Foram seis Olimpíadas disputadas – duas de Verão e Quatro de inverno. Durante o percurso, teve dois filhos. Jornada longa, mas gratificante. Não poderia ser diferente. Agora, com todos os problemas pan-americanos resolvidos, está chegando o momento de parar. “Eu falo que a Jaqueline Mourão de 2007 é bem diferente da Jaqueline Mourão de hoje. Mais madura, mãe de dois filhos. E mais feliz, com a vida preenchida. Poder conquistar essa medalha, essa tão sonhada medalha, de fato é um sonho. Muitas pessoas conseguem se espelhar em mim. Com certeza, eu sou mais forte mentalmente e consigo conciliar dois esportes também: mountain bike e o esqui da neve. Preciso planejar muito toda essa transição. Sempre fui uma pessoa que queria romper barreiras. Primeira mulher a representar o Brasil no mountain bike, primeira mulher a representar o Brasil no Verão/Inverno, primeira mulher a representar o Brasil no triatlo, que foi um super desafio. Eu gosto do desafio.
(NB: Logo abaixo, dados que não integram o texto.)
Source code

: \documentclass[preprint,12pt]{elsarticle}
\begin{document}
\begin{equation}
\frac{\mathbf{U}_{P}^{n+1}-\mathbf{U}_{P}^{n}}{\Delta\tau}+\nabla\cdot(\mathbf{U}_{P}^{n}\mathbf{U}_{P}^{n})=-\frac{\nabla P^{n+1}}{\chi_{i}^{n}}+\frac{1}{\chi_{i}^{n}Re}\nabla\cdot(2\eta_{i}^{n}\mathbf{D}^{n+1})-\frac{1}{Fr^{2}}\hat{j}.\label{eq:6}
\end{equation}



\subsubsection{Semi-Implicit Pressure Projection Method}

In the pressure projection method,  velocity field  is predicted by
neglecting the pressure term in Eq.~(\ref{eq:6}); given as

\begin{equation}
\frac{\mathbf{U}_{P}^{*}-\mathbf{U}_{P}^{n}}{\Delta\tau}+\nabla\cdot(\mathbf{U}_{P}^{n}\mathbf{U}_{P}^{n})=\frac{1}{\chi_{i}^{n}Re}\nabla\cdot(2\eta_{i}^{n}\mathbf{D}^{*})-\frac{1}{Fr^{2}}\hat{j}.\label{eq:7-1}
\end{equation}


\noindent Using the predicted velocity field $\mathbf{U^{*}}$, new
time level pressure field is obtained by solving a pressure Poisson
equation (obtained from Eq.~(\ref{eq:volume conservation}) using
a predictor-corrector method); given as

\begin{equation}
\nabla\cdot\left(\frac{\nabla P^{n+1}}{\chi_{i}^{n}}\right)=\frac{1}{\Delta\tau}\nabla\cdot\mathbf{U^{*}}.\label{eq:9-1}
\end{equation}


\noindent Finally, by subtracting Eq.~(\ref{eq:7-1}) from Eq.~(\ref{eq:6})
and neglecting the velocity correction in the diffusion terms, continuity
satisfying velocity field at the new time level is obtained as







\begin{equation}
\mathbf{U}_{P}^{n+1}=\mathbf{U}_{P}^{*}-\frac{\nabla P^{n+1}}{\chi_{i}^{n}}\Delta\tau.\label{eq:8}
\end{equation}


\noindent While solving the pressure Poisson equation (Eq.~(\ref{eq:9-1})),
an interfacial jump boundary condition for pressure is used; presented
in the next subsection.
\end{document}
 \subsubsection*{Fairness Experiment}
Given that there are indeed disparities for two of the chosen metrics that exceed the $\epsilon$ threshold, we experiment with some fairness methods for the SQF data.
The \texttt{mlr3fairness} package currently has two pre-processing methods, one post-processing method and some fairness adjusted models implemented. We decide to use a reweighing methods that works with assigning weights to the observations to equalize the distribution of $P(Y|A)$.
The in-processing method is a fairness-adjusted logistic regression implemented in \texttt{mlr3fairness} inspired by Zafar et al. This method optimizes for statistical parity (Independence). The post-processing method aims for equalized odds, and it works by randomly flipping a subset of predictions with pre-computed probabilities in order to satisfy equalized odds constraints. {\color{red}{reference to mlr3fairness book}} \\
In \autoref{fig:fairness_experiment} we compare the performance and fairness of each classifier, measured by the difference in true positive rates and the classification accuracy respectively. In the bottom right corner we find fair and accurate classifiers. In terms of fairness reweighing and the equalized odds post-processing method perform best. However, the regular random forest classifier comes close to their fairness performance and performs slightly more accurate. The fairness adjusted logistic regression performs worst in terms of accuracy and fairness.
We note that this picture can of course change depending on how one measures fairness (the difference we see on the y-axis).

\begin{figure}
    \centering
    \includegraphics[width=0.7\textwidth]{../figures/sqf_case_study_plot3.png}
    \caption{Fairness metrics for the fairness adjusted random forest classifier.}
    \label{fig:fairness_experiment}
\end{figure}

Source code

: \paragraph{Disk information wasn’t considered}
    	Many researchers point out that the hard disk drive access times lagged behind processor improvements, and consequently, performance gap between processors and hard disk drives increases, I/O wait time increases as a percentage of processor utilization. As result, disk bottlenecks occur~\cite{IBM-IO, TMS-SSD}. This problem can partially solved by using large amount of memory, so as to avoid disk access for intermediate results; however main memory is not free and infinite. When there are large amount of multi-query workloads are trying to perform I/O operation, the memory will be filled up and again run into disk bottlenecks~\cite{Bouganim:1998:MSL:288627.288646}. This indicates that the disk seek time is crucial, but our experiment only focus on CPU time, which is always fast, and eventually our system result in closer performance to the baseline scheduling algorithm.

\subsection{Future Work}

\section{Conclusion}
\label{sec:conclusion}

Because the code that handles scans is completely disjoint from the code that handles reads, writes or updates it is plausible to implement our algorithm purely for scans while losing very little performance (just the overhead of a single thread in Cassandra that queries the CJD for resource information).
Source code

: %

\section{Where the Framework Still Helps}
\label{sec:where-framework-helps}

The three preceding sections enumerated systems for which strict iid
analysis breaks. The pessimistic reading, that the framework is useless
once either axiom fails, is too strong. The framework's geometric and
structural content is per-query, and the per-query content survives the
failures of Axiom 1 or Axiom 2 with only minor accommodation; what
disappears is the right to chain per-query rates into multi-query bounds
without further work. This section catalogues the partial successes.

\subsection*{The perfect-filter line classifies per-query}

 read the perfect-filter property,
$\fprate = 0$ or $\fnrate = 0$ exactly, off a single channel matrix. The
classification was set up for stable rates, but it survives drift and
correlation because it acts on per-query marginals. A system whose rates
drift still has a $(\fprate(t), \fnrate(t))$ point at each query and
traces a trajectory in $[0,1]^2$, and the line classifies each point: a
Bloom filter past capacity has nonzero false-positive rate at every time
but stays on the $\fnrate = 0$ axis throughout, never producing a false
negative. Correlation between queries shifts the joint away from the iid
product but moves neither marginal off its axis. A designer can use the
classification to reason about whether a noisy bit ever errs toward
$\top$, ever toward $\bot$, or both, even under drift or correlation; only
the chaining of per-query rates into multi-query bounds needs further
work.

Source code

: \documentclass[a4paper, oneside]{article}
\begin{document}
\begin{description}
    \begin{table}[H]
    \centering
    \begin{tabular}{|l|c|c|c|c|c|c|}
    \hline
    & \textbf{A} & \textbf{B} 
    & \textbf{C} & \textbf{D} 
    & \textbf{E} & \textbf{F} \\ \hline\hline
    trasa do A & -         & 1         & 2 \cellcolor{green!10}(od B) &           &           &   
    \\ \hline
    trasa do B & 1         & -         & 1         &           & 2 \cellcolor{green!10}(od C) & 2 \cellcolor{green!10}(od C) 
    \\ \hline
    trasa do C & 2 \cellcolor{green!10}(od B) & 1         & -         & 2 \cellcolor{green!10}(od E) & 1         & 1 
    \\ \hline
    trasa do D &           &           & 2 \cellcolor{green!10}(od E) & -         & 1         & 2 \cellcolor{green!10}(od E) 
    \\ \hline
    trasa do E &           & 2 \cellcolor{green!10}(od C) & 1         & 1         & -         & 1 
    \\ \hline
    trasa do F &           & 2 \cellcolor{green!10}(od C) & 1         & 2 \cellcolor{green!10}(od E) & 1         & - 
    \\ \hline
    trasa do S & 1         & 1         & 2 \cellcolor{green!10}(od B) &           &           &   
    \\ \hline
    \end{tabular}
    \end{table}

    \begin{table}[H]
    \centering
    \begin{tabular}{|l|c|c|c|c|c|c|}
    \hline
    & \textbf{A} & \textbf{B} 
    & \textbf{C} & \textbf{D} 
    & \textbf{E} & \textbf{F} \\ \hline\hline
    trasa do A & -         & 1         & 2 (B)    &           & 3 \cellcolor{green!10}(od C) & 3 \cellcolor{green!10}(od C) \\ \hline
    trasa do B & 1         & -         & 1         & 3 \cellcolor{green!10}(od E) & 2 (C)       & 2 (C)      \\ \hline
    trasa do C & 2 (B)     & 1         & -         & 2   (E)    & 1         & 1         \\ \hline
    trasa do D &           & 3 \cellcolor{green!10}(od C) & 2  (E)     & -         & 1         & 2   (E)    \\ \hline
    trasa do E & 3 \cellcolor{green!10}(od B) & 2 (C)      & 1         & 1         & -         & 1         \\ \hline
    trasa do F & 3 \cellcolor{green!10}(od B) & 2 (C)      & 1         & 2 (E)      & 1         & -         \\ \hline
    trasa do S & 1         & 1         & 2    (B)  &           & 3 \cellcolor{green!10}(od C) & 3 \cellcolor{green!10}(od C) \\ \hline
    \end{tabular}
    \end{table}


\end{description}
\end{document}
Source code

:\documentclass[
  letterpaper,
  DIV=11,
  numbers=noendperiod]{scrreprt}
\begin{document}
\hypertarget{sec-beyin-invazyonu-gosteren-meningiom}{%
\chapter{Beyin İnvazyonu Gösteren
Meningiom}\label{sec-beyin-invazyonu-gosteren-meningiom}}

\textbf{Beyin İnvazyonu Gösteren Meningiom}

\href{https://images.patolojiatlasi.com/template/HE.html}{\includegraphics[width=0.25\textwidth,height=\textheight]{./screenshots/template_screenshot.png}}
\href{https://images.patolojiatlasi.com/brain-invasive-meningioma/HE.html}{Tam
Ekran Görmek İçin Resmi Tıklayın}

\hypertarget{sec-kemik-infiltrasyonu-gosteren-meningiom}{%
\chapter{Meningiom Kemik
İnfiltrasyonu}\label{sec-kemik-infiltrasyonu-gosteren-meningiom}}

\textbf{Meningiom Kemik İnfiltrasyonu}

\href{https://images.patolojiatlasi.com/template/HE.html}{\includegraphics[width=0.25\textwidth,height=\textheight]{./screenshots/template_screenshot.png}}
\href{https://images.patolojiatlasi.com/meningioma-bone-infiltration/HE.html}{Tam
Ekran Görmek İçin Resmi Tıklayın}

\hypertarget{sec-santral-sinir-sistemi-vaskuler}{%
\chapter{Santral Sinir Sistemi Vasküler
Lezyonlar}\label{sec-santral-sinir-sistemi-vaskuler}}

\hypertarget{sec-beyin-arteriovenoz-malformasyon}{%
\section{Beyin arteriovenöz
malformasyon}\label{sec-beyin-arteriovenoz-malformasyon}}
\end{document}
Essa chama e essa vontade ainda estão lá. Agradeço por ter saúde, de estar aqui. Muito agradecida. Enquanto essa chama estiver no coração, eu vou levantar bandeira do Brasil onde quer que eu vá. É sempre uma honra muito grande representar o meu país. Para terminar a carreira, depois de Tóquio 2020, eu quero focar esqui cross-country de novo e tentar minha última Olimpíada, que seria a de Inverno em Pequim. Fechar com o chave de ouro. Ser talvez a única atleta do mundo a participar das Olimpíadas de Verão e Inverno na mesma cidade.”